Arbovirus detection in insect vectors by rapid, high-throughput pyrosequencing

Affiliations

Arbovirus detection in insect vectors by rapid, high-throughput pyrosequencing

Kimberly A Bishop-Lilly et al. PLoS Negl Trop Dis. .

Abstract

Background: Despite the global threat caused by arthropod-borne viruses, there is not an efficient method for screening vector populations to detect novel viral sequences. Current viral detection and surveillance methods based on culture can be costly and time consuming and are predicated on prior knowledge of the etiologic agent, as they rely on specific oligonucleotide primers or antibodies. Therefore, these techniques may be unsuitable for situations when the causative agent of an outbreak is unknown.

Methodology/principal findings: In this study we explored the use of high-throughput pyrosequencing for surveillance of arthropod-borne RNA viruses. Dengue virus, a member of the positive strand RNA Flavivirus family that is transmitted by several members of the Aedes genus of mosquitoes, was used as a model. Aedes aegypti mosquitoes experimentally infected with dengue virus type 1 (DENV-1) were pooled with noninfected mosquitoes to simulate samples derived from ongoing arbovirus surveillance programs. Using random-primed methods, total RNA was reverse-transcribed and resulting cDNA subjected to 454 pyrosequencing.

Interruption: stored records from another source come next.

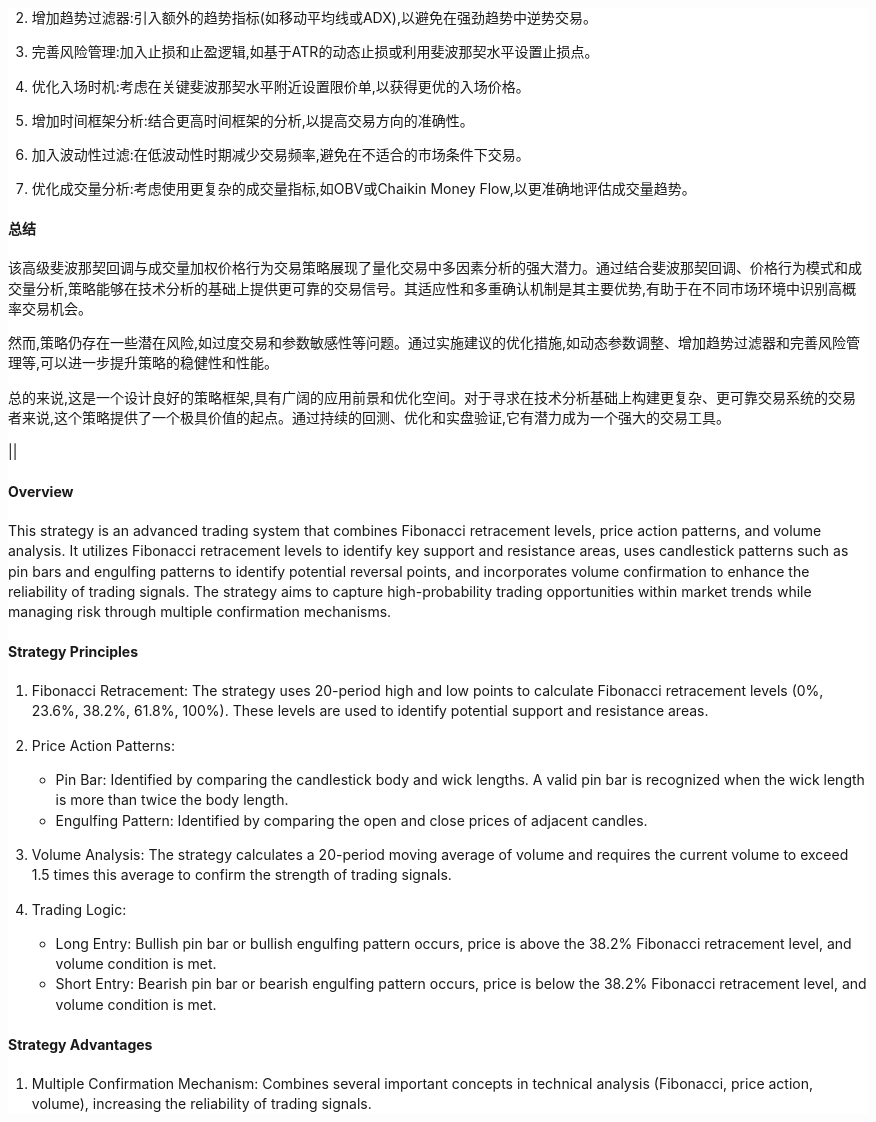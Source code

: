 2. 增加趋势过滤器:引入额外的趋势指标(如移动平均线或ADX),以避免在强劲趋势中逆势交易。

3. 完善风险管理:加入止损和止盈逻辑,如基于ATR的动态止损或利用斐波那契水平设置止损点。

4. 优化入场时机:考虑在关键斐波那契水平附近设置限价单,以获得更优的入场价格。

5. 增加时间框架分析:结合更高时间框架的分析,以提高交易方向的准确性。

6. 加入波动性过滤:在低波动性时期减少交易频率,避免在不适合的市场条件下交易。

7. 优化成交量分析:考虑使用更复杂的成交量指标,如OBV或Chaikin Money Flow,以更准确地评估成交量趋势。

#### 总结

该高级斐波那契回调与成交量加权价格行为交易策略展现了量化交易中多因素分析的强大潜力。通过结合斐波那契回调、价格行为模式和成交量分析,策略能够在技术分析的基础上提供更可靠的交易信号。其适应性和多重确认机制是其主要优势,有助于在不同市场环境中识别高概率交易机会。

然而,策略仍存在一些潜在风险,如过度交易和参数敏感性等问题。通过实施建议的优化措施,如动态参数调整、增加趋势过滤器和完善风险管理等,可以进一步提升策略的稳健性和性能。

总的来说,这是一个设计良好的策略框架,具有广阔的应用前景和优化空间。对于寻求在技术分析基础上构建更复杂、更可靠交易系统的交易者来说,这个策略提供了一个极具价值的起点。通过持续的回测、优化和实盘验证,它有潜力成为一个强大的交易工具。

|| 

#### Overview

This strategy is an advanced trading system that combines Fibonacci retracement levels, price action patterns, and volume analysis. It utilizes Fibonacci retracement levels to identify key support and resistance areas, uses candlestick patterns such as pin bars and engulfing patterns to identify potential reversal points, and incorporates volume confirmation to enhance the reliability of trading signals. The strategy aims to capture high-probability trading opportunities within market trends while managing risk through multiple confirmation mechanisms.

#### Strategy Principles

1. Fibonacci Retracement: The strategy uses 20-period high and low points to calculate Fibonacci retracement levels (0%, 23.6%, 38.2%, 61.8%, 100%). These levels are used to identify potential support and resistance areas.

2. Price Action Patterns:
   - Pin Bar: Identified by comparing the candlestick body and wick lengths. A valid pin bar is recognized when the wick length is more than twice the body length.
   - Engulfing Pattern: Identified by comparing the open and close prices of adjacent candles.

3. Volume Analysis: The strategy calculates a 20-period moving average of volume and requires the current volume to exceed 1.5 times this average to confirm the strength of trading signals.

4. Trading Logic:
   - Long Entry: Bullish pin bar or bullish engulfing pattern occurs, price is above the 38.2% Fibonacci retracement level, and volume condition is met.
   - Short Entry: Bearish pin bar or bearish engulfing pattern occurs, price is below the 38.2% Fibonacci retracement level, and volume condition is met.

#### Strategy Advantages

1. Multiple Confirmation Mechanism: Combines several important concepts in technical analysis (Fibonacci, price action, volume), increasing the reliability of trading signals.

Conclusions/significance: In two types of samples, one with 5 adult mosquitoes infected with DENV-1- and the other with 1 DENV-1 infected mosquito and 4 noninfected mosquitoes, we identified DENV-1 DNA sequences. DENV-1 sequences were not detected in an uninfected control pool of 5 adult mosquitoes. We calculated the proportion of the Ae. aegypti metagenome contributed by each infecting Dengue virus genome (p(IP)), which ranged from 2.75×10(-8) to 1.08×10(-7). DENV-1 RNA was sufficiently concentrated in the mosquito that its detection was feasible using current high-throughput sequencing instrumentation. We also identified some of the components of the mosquito microflora on the basis of the sequence of expressed RNA. This included members of the bacterial genera Pirellula and Asaia, various fungi, and a potentially uncharacterized mycovirus.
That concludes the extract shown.